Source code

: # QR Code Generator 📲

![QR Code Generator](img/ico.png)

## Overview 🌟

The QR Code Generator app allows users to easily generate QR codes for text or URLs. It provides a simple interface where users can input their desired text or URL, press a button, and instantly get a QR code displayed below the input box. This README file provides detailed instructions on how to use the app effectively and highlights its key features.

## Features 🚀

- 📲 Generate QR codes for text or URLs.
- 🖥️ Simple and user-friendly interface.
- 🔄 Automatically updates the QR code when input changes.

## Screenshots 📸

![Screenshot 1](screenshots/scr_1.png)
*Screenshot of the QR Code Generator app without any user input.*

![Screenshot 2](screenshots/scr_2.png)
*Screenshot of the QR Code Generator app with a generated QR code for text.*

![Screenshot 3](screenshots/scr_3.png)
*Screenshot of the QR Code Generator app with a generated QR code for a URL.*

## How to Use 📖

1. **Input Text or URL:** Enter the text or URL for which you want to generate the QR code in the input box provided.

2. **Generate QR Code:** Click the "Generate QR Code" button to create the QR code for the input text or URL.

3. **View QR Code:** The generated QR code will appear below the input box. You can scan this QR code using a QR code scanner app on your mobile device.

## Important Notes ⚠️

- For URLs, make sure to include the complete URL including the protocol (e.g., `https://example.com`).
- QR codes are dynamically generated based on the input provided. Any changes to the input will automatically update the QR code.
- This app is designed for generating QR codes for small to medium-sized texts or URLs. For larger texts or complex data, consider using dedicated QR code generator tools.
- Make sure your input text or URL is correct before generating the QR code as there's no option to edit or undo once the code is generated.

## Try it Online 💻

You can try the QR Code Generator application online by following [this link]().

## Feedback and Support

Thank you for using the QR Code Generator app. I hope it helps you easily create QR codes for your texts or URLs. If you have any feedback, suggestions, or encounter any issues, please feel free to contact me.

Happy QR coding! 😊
________
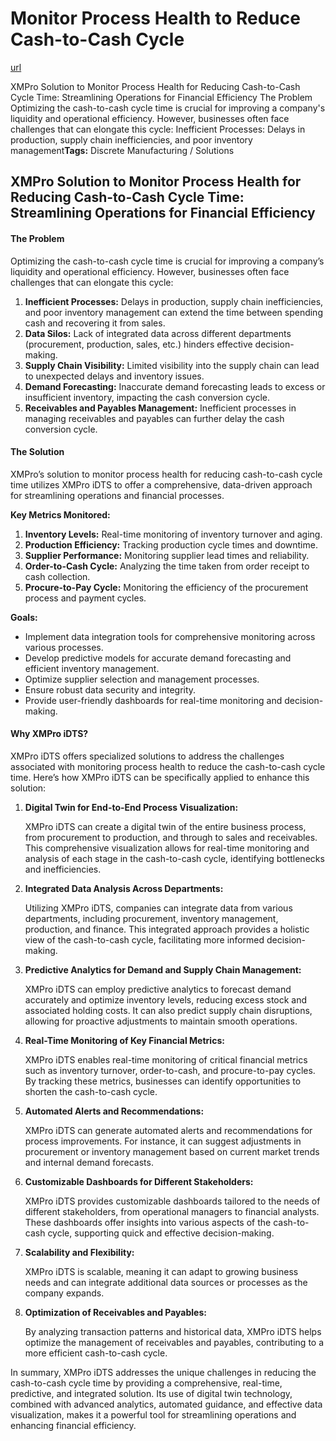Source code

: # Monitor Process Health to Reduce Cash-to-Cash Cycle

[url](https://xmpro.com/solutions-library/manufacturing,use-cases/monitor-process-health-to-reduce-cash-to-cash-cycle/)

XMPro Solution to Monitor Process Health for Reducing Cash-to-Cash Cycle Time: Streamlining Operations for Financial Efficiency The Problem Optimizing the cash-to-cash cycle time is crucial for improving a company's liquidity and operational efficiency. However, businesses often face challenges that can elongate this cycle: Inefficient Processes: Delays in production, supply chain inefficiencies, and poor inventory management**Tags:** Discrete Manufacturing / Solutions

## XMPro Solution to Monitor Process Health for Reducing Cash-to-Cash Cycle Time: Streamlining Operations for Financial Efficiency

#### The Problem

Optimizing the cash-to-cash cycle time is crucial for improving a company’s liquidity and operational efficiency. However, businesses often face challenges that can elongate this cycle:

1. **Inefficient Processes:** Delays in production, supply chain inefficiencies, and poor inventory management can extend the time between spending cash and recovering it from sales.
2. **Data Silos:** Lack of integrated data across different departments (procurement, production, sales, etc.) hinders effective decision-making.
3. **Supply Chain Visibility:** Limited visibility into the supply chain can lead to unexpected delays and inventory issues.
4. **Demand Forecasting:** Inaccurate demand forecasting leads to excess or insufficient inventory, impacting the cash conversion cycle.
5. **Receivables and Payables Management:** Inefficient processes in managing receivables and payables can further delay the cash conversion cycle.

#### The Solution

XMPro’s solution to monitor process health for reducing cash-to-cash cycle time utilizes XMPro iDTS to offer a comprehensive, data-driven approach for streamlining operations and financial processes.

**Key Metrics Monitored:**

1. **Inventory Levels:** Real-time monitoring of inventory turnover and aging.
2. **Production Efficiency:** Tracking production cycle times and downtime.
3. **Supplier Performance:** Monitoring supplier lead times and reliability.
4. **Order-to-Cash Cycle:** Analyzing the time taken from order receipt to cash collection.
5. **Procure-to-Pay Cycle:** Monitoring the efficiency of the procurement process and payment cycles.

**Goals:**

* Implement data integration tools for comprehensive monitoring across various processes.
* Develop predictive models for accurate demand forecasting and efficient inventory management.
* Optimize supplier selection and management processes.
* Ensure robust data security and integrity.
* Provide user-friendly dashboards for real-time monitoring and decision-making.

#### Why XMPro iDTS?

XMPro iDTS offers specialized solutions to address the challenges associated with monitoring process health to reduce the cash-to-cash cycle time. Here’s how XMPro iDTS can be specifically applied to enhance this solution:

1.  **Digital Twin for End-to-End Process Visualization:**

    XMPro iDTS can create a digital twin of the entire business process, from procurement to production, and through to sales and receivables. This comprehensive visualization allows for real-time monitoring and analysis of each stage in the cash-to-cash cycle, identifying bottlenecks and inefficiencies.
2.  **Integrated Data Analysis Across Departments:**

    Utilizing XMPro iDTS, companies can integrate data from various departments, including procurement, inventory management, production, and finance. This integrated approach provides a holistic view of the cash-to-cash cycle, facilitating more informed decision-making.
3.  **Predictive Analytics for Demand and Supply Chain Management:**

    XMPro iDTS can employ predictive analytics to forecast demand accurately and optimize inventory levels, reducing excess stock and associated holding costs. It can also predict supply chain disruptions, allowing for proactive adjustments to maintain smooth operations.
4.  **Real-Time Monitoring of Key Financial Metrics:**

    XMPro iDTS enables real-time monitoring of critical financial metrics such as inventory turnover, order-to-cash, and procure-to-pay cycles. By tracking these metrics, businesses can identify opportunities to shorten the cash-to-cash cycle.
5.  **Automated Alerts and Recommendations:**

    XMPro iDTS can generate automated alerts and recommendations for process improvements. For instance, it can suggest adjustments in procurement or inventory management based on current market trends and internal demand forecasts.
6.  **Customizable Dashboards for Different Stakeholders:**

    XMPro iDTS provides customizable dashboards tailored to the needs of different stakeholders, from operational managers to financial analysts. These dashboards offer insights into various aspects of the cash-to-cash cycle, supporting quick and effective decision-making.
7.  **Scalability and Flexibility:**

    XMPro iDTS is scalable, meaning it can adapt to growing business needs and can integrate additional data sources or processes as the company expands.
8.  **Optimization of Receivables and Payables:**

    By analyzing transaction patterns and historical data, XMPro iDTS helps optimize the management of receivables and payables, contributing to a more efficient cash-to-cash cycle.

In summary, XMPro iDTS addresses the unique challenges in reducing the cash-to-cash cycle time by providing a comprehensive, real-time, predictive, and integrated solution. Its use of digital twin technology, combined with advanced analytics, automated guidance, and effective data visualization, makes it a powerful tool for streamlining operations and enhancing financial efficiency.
________
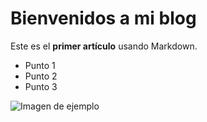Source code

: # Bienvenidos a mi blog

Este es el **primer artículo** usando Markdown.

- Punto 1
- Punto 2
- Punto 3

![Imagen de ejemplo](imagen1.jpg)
________
*EXERCISE INSTRUCTIONS*
Would you return all lines from the preceding listing that contain the word "button"?

*THE COMPLETED TASK*
The QR Code Generator app allows users to easily generate QR codes for text or URLs. It provides a simple interface where users can input their desired text or URL, press a button, and instantly get a QR code displayed below the input box. This README file provides detailed instructions on how to use the app effectively and highlights its key features.
2. **Generate QR Code:** Click the "Generate QR Code" button to create the QR code for the input text or URL.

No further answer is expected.